* [EXERCISE DESCRIPTION]:
Please count the lines in the entries below that include the word "weatherWidget", and give only the number.

* [RECORDS SHOWN]:
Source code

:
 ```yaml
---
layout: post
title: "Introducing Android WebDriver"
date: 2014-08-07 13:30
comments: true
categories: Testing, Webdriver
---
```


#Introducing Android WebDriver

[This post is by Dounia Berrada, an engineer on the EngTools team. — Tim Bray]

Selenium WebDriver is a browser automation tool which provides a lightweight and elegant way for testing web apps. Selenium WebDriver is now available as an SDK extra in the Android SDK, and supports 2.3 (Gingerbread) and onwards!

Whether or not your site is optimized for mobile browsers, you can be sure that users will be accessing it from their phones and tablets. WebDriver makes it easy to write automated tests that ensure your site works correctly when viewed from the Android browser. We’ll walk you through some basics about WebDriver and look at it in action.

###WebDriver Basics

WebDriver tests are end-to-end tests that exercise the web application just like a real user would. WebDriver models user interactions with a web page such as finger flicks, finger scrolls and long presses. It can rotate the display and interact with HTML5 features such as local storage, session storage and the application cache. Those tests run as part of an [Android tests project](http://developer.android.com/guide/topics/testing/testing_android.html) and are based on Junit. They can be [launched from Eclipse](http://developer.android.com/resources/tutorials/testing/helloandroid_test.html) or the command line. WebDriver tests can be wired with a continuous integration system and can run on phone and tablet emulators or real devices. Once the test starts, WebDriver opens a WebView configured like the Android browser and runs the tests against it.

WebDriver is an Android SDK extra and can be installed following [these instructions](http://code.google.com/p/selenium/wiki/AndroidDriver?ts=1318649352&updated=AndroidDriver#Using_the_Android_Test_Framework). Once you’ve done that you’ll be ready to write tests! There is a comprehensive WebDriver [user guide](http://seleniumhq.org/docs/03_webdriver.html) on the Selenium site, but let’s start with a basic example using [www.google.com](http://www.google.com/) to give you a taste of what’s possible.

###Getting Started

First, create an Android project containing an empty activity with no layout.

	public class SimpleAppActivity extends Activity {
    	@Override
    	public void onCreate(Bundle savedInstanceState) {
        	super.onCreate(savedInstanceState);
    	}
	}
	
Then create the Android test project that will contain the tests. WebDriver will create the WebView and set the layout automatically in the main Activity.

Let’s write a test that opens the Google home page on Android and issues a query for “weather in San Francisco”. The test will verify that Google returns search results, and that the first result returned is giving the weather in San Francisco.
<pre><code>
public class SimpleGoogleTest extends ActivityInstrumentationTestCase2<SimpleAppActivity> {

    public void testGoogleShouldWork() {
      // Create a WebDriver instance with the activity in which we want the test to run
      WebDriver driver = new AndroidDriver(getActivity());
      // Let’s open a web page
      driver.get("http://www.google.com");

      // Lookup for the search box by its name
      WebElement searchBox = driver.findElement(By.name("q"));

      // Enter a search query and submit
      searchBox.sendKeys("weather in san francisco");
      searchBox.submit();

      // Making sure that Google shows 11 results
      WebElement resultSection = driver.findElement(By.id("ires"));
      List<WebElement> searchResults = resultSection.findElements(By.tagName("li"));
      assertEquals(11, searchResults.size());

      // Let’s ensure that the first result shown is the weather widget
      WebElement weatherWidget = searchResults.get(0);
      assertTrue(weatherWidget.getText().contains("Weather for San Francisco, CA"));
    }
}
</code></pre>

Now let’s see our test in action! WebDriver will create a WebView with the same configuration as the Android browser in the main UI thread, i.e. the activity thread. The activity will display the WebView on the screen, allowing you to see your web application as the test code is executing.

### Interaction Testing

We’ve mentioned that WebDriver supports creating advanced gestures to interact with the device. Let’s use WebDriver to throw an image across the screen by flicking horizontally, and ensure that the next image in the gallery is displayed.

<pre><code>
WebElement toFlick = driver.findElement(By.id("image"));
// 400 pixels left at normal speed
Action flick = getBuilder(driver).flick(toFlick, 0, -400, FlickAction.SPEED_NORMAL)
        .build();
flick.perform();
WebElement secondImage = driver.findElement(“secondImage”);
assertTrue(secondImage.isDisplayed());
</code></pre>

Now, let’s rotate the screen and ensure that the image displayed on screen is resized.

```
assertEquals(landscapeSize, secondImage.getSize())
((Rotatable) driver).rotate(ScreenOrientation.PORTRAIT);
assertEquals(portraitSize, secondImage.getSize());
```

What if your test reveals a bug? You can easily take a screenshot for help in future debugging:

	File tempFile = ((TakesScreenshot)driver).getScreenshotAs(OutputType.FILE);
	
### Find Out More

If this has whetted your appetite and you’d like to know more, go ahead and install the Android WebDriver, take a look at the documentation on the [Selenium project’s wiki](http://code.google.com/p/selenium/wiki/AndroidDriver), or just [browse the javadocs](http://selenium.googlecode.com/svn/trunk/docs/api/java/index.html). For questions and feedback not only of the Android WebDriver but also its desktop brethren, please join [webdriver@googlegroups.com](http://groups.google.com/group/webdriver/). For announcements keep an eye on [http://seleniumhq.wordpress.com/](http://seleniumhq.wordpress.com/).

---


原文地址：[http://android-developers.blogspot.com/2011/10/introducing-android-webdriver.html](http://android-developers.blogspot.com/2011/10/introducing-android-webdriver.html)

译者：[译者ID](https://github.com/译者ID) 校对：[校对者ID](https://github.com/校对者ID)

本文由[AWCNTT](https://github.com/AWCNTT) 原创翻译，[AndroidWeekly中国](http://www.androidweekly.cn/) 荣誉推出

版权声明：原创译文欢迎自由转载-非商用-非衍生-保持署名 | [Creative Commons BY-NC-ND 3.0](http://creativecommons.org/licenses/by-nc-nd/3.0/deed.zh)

* [FINISHED TASK]:
2